From the listing below, reproduce word for word the part that opens with the line containing "Required Reading: Gonzalez, chap. 32;" and closes with the line containing "Reading: Gonzalez, chap. 33;"; reproduce nothing else.

□ □ □ □ □

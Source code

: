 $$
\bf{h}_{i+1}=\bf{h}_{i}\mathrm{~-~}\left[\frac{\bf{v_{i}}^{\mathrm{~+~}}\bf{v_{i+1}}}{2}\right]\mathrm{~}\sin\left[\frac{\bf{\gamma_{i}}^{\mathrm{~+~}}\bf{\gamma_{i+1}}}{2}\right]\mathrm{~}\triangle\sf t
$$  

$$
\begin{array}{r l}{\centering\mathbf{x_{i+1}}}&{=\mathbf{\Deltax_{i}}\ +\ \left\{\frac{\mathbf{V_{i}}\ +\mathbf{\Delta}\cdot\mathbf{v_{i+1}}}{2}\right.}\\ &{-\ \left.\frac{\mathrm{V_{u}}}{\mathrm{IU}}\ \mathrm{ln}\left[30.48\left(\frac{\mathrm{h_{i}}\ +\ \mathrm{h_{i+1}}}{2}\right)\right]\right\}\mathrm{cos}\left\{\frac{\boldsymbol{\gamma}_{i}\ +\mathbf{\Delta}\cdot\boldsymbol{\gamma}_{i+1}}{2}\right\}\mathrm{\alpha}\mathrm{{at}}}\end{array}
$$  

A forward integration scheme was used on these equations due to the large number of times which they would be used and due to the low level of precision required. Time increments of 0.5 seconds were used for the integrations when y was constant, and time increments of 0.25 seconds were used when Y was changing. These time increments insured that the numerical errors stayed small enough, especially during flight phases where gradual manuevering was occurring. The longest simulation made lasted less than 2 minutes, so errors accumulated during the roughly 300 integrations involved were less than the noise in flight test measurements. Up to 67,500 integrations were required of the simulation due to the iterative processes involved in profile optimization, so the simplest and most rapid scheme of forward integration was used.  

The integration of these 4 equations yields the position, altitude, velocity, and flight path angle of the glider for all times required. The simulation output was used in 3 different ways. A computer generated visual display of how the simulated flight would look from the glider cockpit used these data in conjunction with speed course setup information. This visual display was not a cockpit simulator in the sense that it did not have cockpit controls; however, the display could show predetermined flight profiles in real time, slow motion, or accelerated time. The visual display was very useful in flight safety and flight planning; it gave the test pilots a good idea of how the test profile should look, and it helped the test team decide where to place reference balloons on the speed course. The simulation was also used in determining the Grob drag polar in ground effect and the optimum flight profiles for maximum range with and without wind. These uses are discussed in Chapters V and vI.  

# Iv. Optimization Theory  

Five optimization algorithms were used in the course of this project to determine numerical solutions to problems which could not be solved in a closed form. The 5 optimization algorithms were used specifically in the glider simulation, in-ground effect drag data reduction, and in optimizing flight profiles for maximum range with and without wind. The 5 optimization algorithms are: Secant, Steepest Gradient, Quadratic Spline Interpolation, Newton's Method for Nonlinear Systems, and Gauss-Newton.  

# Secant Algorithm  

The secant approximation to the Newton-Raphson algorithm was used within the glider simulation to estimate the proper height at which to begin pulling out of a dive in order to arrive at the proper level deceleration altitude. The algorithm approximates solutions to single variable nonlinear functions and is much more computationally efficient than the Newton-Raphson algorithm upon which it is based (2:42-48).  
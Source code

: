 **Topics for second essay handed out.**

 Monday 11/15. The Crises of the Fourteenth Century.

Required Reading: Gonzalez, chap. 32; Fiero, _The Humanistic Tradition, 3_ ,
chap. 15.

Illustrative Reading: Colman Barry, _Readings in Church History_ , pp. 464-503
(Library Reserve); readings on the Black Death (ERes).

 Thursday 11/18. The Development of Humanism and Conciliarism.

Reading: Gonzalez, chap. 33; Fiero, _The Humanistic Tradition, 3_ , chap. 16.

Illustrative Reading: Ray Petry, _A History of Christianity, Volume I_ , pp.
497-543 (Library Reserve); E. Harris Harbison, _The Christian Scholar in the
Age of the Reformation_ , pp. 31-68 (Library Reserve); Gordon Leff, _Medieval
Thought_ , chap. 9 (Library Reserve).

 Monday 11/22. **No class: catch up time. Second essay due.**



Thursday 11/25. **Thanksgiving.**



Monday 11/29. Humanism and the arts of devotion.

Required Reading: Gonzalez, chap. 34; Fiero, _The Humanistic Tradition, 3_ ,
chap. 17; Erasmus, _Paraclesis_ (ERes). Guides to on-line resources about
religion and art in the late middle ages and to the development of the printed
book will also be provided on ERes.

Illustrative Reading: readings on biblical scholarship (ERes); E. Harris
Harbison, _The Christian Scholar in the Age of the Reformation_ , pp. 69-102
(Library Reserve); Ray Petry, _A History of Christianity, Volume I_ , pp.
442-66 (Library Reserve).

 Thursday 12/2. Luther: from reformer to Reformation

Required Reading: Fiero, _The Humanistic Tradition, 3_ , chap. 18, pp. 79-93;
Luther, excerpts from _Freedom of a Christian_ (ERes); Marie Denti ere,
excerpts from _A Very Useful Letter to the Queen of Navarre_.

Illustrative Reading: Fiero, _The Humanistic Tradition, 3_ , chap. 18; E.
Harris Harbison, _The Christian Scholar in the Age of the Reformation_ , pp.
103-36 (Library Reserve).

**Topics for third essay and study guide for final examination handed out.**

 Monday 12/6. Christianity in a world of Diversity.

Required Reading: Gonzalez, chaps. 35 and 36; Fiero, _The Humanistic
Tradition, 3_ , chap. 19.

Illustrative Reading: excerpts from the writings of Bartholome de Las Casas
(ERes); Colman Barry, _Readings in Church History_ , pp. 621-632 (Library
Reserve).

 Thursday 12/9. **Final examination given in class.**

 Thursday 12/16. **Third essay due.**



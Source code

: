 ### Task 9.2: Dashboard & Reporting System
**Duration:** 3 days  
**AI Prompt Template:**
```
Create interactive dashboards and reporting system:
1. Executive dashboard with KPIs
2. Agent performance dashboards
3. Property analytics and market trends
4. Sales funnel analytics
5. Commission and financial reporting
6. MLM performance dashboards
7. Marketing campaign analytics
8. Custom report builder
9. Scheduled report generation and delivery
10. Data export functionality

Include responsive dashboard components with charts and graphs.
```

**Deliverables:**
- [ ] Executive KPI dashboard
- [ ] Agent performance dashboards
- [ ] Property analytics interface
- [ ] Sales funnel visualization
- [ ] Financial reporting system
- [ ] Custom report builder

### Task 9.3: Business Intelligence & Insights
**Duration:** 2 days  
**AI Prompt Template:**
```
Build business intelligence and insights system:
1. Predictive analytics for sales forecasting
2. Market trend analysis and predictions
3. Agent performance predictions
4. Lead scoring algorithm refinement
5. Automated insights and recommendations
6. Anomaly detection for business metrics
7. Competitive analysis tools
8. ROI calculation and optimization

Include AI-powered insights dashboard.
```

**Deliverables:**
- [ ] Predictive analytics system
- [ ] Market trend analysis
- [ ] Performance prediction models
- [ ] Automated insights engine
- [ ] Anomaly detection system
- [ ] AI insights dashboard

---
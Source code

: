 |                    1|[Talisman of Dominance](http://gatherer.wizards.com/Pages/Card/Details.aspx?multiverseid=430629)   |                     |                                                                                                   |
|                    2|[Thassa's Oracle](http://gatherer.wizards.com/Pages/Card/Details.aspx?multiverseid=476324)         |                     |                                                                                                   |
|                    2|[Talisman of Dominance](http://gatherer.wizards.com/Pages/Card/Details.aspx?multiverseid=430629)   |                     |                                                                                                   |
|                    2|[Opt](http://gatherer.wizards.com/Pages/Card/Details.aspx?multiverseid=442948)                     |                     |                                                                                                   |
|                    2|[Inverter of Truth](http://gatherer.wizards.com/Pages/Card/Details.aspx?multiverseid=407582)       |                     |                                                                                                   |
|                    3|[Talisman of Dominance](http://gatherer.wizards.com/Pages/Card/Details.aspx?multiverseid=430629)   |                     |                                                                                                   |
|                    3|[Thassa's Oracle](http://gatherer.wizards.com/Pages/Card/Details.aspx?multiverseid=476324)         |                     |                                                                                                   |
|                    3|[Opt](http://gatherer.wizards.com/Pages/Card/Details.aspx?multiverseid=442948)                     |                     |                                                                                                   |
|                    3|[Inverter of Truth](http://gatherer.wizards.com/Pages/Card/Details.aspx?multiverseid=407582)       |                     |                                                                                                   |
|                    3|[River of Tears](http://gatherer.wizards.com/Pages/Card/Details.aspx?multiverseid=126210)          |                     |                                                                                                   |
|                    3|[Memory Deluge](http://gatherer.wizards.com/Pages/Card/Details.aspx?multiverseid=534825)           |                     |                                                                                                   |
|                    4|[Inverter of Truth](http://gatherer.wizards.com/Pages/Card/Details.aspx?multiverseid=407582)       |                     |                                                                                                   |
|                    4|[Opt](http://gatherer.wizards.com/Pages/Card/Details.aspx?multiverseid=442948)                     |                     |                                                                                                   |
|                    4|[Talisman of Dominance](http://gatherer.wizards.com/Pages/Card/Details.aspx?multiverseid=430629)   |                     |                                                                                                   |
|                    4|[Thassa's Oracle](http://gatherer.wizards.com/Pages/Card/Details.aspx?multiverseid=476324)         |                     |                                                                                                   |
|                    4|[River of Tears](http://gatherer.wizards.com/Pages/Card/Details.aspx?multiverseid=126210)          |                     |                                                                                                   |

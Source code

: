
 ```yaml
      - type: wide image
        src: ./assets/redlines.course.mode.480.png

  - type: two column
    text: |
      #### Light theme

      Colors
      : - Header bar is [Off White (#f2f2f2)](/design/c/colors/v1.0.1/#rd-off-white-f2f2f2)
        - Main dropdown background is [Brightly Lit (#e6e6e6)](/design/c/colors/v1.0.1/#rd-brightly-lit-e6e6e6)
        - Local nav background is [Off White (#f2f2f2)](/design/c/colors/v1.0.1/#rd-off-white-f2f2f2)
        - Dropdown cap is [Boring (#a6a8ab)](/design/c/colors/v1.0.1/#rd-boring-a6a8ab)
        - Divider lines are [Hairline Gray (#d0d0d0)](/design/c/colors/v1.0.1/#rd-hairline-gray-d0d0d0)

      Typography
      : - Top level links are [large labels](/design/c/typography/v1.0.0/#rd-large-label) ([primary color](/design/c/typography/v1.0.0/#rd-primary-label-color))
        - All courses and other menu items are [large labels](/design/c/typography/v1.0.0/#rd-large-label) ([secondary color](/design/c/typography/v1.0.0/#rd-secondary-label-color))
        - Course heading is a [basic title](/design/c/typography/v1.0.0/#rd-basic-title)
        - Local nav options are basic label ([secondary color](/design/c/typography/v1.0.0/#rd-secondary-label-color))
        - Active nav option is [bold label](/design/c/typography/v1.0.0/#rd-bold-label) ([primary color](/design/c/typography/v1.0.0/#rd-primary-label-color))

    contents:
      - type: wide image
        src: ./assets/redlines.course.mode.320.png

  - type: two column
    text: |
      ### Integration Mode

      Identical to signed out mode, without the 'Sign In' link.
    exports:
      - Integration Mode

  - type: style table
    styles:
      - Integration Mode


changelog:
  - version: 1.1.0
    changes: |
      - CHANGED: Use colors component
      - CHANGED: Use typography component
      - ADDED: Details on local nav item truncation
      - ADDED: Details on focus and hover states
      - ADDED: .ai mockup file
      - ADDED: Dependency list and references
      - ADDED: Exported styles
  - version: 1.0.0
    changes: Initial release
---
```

□ □ □ □ □

__Written response__.
Required Reading: Gonzalez, chap. 32; Fiero, _The Humanistic Tradition, 3_ ,
chap. 15.

Illustrative Reading: Colman Barry, _Readings in Church History_ , pp. 464-503
(Library Reserve); readings on the Black Death (ERes).

 Thursday 11/18. The Development of Humanism and Conciliarism.

Reading: Gonzalez, chap. 33; Fiero, _The Humanistic Tradition, 3_ , chap. 16.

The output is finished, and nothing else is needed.